Assignment: How does the data below read from its first line through the line containing "### Minimal Setup Tips"? Print those lines exactly.

※ ※ ※

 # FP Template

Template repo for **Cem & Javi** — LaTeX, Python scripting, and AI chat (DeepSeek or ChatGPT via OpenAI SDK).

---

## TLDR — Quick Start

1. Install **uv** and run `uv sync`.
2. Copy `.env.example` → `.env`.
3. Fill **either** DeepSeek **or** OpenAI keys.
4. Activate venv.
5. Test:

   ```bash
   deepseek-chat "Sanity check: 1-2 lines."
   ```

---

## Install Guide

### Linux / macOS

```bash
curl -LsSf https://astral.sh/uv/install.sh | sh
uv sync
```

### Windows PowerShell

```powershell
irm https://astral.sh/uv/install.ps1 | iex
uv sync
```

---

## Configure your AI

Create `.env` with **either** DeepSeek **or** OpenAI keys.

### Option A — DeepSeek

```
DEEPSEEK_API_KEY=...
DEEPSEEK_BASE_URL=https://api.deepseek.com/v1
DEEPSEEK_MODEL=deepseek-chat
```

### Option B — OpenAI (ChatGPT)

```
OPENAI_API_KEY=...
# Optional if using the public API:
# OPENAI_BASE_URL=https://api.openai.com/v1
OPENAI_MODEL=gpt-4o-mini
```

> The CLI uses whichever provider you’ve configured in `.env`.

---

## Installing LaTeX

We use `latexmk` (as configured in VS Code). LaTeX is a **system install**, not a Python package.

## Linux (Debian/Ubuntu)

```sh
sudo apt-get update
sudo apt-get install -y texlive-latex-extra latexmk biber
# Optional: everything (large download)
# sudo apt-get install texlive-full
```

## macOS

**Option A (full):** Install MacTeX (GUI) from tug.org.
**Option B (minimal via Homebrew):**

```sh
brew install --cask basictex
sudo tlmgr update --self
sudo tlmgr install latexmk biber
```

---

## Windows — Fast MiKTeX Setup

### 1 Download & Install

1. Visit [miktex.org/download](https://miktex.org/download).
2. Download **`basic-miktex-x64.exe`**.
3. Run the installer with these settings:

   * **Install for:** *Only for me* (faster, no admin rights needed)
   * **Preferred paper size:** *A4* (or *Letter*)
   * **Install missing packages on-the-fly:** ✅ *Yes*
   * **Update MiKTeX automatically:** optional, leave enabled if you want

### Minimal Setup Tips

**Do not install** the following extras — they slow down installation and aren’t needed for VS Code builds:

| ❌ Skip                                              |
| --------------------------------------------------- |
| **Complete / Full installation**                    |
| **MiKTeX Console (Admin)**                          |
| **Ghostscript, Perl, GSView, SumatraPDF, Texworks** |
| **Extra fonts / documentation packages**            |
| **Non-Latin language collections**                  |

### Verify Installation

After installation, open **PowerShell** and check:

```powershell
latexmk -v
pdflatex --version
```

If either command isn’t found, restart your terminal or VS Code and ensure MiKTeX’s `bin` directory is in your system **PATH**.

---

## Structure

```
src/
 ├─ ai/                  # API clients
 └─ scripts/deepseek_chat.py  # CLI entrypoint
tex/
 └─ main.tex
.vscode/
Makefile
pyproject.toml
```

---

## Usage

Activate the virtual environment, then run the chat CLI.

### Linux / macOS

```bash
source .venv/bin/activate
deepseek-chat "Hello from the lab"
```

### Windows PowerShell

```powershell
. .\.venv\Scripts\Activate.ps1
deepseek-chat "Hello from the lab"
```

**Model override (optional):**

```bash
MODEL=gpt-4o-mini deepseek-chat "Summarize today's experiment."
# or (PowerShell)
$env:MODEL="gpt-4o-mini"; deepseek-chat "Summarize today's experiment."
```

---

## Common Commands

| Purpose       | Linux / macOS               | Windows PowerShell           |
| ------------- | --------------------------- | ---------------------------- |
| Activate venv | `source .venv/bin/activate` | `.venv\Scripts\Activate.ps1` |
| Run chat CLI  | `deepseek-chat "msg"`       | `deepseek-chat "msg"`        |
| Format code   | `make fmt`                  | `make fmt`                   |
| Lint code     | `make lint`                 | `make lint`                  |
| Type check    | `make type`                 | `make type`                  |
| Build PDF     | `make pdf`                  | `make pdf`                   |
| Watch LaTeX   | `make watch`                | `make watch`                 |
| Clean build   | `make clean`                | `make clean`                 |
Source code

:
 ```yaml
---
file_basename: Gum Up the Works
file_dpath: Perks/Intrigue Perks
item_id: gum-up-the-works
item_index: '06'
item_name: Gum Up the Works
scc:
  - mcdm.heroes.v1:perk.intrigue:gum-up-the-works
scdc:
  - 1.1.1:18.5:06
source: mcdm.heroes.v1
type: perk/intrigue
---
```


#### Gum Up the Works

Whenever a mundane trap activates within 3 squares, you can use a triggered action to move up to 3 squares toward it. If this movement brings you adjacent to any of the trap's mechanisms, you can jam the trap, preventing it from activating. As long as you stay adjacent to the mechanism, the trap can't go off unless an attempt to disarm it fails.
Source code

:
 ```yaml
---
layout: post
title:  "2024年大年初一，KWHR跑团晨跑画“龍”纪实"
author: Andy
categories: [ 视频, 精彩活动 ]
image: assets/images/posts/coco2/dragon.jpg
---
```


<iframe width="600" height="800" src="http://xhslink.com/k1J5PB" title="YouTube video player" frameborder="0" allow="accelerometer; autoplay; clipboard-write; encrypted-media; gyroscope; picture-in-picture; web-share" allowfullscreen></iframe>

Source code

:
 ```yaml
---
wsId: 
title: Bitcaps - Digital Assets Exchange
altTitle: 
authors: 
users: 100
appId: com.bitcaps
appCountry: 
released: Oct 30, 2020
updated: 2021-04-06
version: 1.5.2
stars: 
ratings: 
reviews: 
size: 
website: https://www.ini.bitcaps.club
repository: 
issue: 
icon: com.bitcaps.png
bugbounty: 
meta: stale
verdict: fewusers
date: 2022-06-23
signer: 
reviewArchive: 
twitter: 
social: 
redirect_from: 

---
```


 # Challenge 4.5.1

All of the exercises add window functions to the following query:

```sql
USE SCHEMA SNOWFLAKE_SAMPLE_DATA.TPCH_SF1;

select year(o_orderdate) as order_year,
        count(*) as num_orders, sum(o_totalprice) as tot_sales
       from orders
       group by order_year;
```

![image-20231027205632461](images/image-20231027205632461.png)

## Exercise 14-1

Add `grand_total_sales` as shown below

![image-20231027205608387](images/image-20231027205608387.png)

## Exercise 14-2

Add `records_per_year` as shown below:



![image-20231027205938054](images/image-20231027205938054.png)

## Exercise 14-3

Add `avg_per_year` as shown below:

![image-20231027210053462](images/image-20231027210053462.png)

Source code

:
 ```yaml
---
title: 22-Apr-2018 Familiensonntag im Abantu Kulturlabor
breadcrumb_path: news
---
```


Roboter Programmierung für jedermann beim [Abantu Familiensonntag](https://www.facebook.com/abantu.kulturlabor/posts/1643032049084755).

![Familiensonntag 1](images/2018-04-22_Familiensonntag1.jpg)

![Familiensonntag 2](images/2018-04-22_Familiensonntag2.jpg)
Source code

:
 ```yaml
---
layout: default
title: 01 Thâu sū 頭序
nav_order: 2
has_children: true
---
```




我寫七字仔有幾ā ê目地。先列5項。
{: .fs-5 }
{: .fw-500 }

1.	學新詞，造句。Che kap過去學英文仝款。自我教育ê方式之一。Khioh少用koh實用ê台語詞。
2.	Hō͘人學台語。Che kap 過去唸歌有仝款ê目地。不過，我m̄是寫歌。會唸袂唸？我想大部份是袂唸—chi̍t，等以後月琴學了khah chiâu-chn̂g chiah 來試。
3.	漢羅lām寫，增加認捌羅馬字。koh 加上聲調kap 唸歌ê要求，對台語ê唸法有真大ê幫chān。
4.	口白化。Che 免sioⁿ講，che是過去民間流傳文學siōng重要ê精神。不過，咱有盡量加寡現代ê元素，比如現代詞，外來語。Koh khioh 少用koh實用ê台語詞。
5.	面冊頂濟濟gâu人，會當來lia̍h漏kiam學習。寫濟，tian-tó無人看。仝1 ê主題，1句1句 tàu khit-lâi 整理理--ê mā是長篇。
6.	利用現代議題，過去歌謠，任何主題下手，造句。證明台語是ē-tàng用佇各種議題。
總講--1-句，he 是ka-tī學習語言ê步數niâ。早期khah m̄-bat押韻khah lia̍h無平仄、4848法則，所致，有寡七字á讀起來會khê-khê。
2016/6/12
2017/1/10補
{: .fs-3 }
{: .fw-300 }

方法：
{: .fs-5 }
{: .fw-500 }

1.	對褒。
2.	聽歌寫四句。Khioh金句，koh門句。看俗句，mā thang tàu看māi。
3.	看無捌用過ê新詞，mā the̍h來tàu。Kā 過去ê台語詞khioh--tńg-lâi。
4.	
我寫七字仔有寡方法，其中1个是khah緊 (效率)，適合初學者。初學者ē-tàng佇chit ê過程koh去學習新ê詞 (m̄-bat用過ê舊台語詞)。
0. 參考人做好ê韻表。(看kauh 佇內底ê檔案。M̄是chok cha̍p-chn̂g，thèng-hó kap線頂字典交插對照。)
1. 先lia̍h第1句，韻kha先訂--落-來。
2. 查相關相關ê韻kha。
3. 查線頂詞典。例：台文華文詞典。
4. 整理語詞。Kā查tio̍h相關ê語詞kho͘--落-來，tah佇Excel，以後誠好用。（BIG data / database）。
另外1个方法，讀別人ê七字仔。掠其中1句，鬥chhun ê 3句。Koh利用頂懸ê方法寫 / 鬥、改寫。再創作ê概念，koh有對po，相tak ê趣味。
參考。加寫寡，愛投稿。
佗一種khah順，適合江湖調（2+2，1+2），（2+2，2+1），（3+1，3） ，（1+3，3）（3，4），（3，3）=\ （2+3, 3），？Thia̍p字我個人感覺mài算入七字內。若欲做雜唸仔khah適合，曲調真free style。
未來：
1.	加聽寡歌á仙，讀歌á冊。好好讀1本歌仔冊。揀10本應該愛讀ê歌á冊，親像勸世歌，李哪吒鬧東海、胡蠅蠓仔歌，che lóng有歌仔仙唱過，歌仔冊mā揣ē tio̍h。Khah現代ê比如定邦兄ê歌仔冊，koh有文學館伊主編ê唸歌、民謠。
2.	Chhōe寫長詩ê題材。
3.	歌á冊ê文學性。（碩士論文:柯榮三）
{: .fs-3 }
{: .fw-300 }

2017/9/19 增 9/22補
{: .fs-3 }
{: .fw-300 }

※ ※ ※

Task answer:
 # FP Template

Template repo for **Cem & Javi** — LaTeX, Python scripting, and AI chat (DeepSeek or ChatGPT via OpenAI SDK).

---

## TLDR — Quick Start

1. Install **uv** and run `uv sync`.
2. Copy `.env.example` → `.env`.
3. Fill **either** DeepSeek **or** OpenAI keys.
4. Activate venv.
5. Test:

   ```bash
   deepseek-chat "Sanity check: 1-2 lines."
   ```

---

## Install Guide

### Linux / macOS

```bash
curl -LsSf https://astral.sh/uv/install.sh | sh
uv sync
```

### Windows PowerShell

```powershell
irm https://astral.sh/uv/install.ps1 | iex
uv sync
```

---

## Configure your AI

Create `.env` with **either** DeepSeek **or** OpenAI keys.

### Option A — DeepSeek

```
DEEPSEEK_API_KEY=...
DEEPSEEK_BASE_URL=https://api.deepseek.com/v1
DEEPSEEK_MODEL=deepseek-chat
```

### Option B — OpenAI (ChatGPT)

```
OPENAI_API_KEY=...
# Optional if using the public API:
# OPENAI_BASE_URL=https://api.openai.com/v1
OPENAI_MODEL=gpt-4o-mini
```

> The CLI uses whichever provider you’ve configured in `.env`.

---

## Installing LaTeX

We use `latexmk` (as configured in VS Code). LaTeX is a **system install**, not a Python package.

## Linux (Debian/Ubuntu)

```sh
sudo apt-get update
sudo apt-get install -y texlive-latex-extra latexmk biber
# Optional: everything (large download)
# sudo apt-get install texlive-full
```

## macOS

**Option A (full):** Install MacTeX (GUI) from tug.org.
**Option B (minimal via Homebrew):**

```sh
brew install --cask basictex
sudo tlmgr update --self
sudo tlmgr install latexmk biber
```

---

## Windows — Fast MiKTeX Setup

### 1 Download & Install

1. Visit [miktex.org/download](https://miktex.org/download).
2. Download **`basic-miktex-x64.exe`**.
3. Run the installer with these settings:

   * **Install for:** *Only for me* (faster, no admin rights needed)
   * **Preferred paper size:** *A4* (or *Letter*)
   * **Install missing packages on-the-fly:** ✅ *Yes*
   * **Update MiKTeX automatically:** optional, leave enabled if you want

### Minimal Setup Tips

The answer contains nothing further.